Daniel de la Vega: Being a part of Sotheby’s initially opened my eyes to the art world. I always had a passion for art and would visit museums when I traveled, but had never fully immersed myself in the art space. I attended auctions at Sotheby’s, got to know collectors and advisories, and began to better understand how and when to acquire art. I had the good fortune to then spend a lot of time traveling with my family friend the visionary collector Ella Fontanals-Cisneros. We visited the best shows, galleries, and museums around the world. I was inspired by the ease in which she selected and purchased some of the most incredible art I have ever seen. Her eye for curating helped me build my own sense of what makes great art. She exposed me to world-class Latin American artists, so starting off, the majority of my collection focused there. 

C: Speaking of, do you remember what the first piece you ever purchased was? 

DV: It was one of the most amazing experiences. My company ONE Sotheby’s International Realty represents some of the most exclusive luxury developments in the world. At the time, I represented Martin Margulies and his development Bellini on Williams Island, Florida. We were at a charity event at Lotus House in Miami, and a photograph by Frank Thiel was on auction. After learning more about the artist from Axel Stein—who ran the Sotheby’s Latin American collection at the time—I decided to bid. Towards the end of the auction, I looked back to see who I was bidding against and it was Martin himself! Not only was he a client, but he is one of the most well-respected collectors in the world. Here I am, a 29-year-old bidding against Martin Margulies, who of course ended up winning the auction. Later in the night, he came up to me and asked where I stopped the bidding, and when I gave him the number, he said, "You can have the piece at that number, and I’ll donate the difference to the charity." The moment was so memorable and I still have the photograph.

Torey Thornton
Artwork by Torey Thornton.

C: How would you describe your collection today? 

DV: The theme of my collection is always evolving in parallel with what is going on in my life. It’s a reflection of the world around me. I started with a focus on Latin American art, and recently my collection has evolved to include more contemporary American artists. 

C: How has your collection changed as your home and space has changed?

DV: I don’t buy art for my home. I buy art because I like it and then I find a place to put it.

C: Which work provokes the most conversation from visitors? 

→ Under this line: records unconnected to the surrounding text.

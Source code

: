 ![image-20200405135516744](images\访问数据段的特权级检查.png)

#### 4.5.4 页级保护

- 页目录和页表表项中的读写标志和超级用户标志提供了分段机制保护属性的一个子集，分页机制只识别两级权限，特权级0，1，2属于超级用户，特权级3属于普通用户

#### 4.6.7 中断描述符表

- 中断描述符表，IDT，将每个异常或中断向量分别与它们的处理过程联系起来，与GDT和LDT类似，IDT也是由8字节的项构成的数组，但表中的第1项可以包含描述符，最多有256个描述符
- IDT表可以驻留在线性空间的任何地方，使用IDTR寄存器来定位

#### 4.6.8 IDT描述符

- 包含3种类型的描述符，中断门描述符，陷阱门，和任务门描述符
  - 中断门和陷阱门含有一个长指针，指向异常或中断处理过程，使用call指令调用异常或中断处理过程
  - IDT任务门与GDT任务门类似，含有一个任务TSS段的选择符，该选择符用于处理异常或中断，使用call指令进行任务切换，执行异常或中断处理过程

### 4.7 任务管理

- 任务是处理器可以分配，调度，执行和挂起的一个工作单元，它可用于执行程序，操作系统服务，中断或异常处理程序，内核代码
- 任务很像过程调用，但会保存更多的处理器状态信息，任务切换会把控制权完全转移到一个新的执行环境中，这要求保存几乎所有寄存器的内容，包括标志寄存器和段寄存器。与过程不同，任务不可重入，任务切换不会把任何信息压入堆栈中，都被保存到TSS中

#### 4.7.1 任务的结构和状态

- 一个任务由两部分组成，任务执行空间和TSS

DV: My Roberto Diago. The piece always grabs people’s attention and leads to conversations about my Cuban heritage. The night I got the painting was also incredibly memorable. I was with Ella Fontanals-Cisneros and Marina Abramović at the Biennial in Cuba, and Roberto invited us to his beautiful home and cooked lechon for us. He showed us his collection and I was able to select the piece while I was there. It was truly a special experience. To this day he is one of my favorite Cuban artists. 

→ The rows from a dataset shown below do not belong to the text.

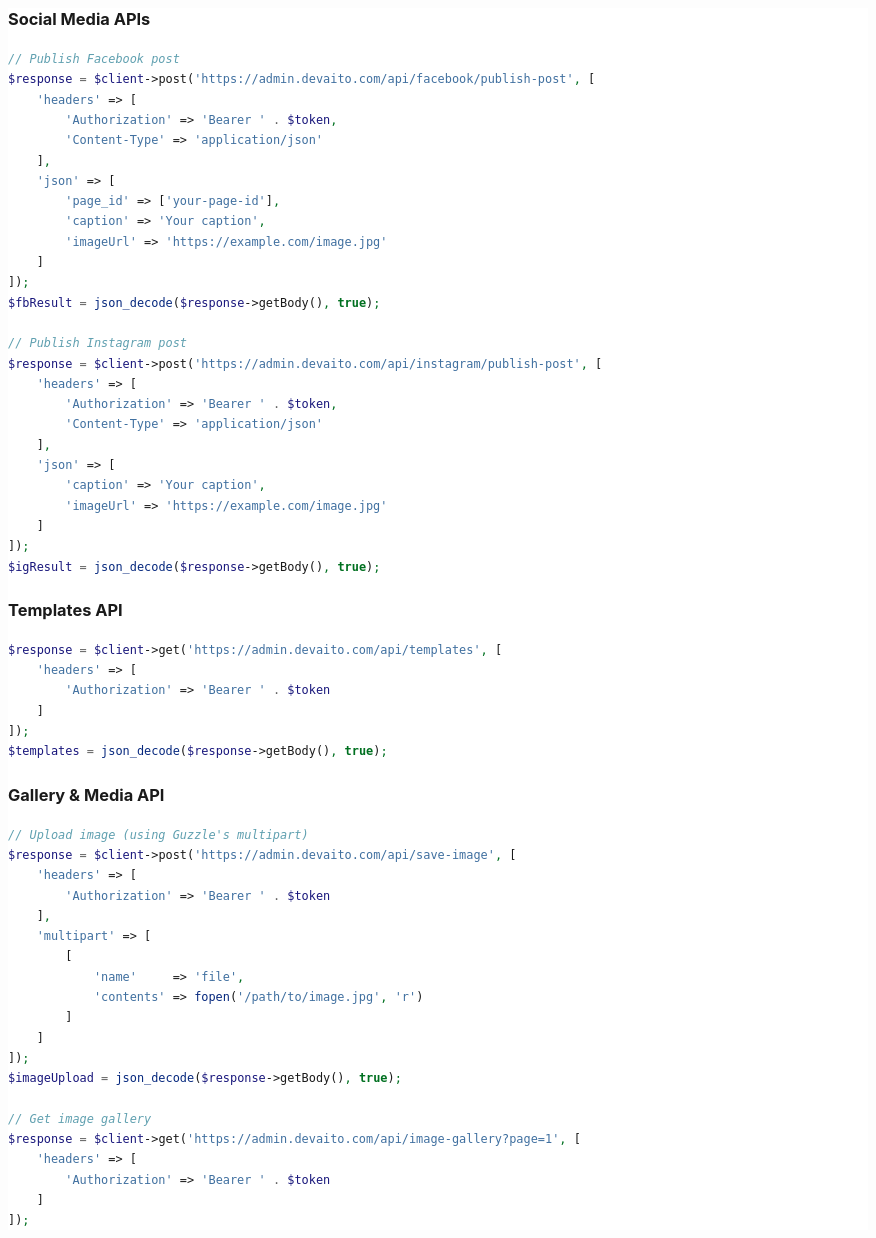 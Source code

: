 ### Social Media APIs

```php
// Publish Facebook post
$response = $client->post('https://admin.devaito.com/api/facebook/publish-post', [
    'headers' => [
        'Authorization' => 'Bearer ' . $token,
        'Content-Type' => 'application/json'
    ],
    'json' => [
        'page_id' => ['your-page-id'],
        'caption' => 'Your caption',
        'imageUrl' => 'https://example.com/image.jpg'
    ]
]);
$fbResult = json_decode($response->getBody(), true);

// Publish Instagram post
$response = $client->post('https://admin.devaito.com/api/instagram/publish-post', [
    'headers' => [
        'Authorization' => 'Bearer ' . $token,
        'Content-Type' => 'application/json'
    ],
    'json' => [
        'caption' => 'Your caption',
        'imageUrl' => 'https://example.com/image.jpg'
    ]
]);
$igResult = json_decode($response->getBody(), true);
```

### Templates API

```php
$response = $client->get('https://admin.devaito.com/api/templates', [
    'headers' => [
        'Authorization' => 'Bearer ' . $token
    ]
]);
$templates = json_decode($response->getBody(), true);
```

### Gallery & Media API

```php
// Upload image (using Guzzle's multipart)
$response = $client->post('https://admin.devaito.com/api/save-image', [
    'headers' => [
        'Authorization' => 'Bearer ' . $token
    ],
    'multipart' => [
        [
            'name'     => 'file',
            'contents' => fopen('/path/to/image.jpg', 'r')
        ]
    ]
]);
$imageUpload = json_decode($response->getBody(), true);

// Get image gallery
$response = $client->get('https://admin.devaito.com/api/image-gallery?page=1', [
    'headers' => [
        'Authorization' => 'Bearer ' . $token
    ]
]);
```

C: How do you discover new artists or work?

DV: I work closely with my art advisors Sarah Jane Bruce and Flavia Masetto. They have an incredible understanding of the evolution of my collection and what I am looking for. It makes me so happy to find work by young, emerging artists and to be able to acquire a piece early on to build value. 

C: What was the most challenging piece in your collection to acquire? 

DV: My Christian Rosa. It had been traded at auction, acquired by notable collectors, and was represented by great gallerists. The artist dealt with personal issues and increased his art production so I was not able to get the value that I thought I would. What’s great about purchasing art that you love, is you can always live with the piece no matter what happens to the value. I still have his work hanging in my family room and it brings me joy. My wife also loves the piece—at one point I put it up in my office and she made me bring it back.

C: What is the one piece that got away?

DV: Rashid Johnson for sure. I had an opportunity to buy one of his original paintings from the "Anxious Men" series with his signature skull motif, which I love. I still think about the piece all the time to this day.